• [Exercise objective] For each line below that includes the word "images", make a copy.

Start of Data for this exercise

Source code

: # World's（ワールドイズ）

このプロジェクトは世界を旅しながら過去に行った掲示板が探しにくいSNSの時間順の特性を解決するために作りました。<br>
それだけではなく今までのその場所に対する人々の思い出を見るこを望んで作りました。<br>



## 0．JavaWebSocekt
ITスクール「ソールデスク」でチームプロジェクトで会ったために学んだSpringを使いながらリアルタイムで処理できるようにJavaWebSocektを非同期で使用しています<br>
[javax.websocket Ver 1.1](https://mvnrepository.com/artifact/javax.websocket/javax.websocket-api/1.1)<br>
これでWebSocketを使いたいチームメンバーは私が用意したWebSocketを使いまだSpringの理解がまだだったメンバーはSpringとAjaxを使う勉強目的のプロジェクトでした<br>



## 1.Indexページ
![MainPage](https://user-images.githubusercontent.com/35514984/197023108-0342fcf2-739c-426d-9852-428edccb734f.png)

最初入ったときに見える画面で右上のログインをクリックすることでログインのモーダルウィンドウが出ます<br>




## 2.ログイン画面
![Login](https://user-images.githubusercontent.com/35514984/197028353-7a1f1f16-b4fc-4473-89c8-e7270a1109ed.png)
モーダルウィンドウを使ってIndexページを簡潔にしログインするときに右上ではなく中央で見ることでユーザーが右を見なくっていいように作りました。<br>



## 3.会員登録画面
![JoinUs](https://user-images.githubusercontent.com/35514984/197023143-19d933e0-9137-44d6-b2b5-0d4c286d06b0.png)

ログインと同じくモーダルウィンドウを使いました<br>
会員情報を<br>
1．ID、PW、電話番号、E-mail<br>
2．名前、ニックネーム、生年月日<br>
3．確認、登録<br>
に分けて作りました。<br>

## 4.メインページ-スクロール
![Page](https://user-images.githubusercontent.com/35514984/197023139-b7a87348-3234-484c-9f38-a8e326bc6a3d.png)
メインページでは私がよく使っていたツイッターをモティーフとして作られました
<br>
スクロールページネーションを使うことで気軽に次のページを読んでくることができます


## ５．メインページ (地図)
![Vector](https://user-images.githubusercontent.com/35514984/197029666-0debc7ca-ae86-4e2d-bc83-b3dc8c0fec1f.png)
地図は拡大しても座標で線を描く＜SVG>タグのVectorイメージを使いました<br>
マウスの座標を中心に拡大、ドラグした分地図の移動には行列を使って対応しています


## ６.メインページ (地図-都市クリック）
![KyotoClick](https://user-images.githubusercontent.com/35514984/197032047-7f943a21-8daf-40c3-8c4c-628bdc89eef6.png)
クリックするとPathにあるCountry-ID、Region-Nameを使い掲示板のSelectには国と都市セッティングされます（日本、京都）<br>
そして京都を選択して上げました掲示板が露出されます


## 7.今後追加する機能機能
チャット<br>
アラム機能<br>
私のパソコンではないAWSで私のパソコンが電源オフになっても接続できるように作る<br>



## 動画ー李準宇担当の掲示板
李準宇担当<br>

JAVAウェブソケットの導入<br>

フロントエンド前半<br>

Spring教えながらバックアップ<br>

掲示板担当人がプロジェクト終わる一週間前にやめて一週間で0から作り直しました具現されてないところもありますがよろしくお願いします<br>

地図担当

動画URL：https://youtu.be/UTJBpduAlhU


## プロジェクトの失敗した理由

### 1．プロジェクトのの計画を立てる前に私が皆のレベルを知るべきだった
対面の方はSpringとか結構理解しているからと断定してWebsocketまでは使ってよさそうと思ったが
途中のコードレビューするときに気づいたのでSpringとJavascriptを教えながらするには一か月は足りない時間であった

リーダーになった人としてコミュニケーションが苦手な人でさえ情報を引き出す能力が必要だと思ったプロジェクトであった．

End of Data for this exercise

• [Answer area]
![MainPage](https://user-images.githubusercontent.com/35514984/197023108-0342fcf2-739c-426d-9852-428edccb734f.png)
![Login](https://user-images.githubusercontent.com/35514984/197028353-7a1f1f16-b4fc-4473-89c8-e7270a1109ed.png)
![JoinUs](https://user-images.githubusercontent.com/35514984/197023143-19d933e0-9137-44d6-b2b5-0d4c286d06b0.png)
![Page](https://user-images.githubusercontent.com/35514984/197023139-b7a87348-3234-484c-9f38-a8e326bc6a3d.png)
![Vector](https://user-images.githubusercontent.com/35514984/197029666-0debc7ca-ae86-4e2d-bc83-b3dc8c0fec1f.png)
![KyotoClick](https://user-images.githubusercontent.com/35514984/197032047-7f943a21-8daf-40c3-8c4c-628bdc89eef6.png)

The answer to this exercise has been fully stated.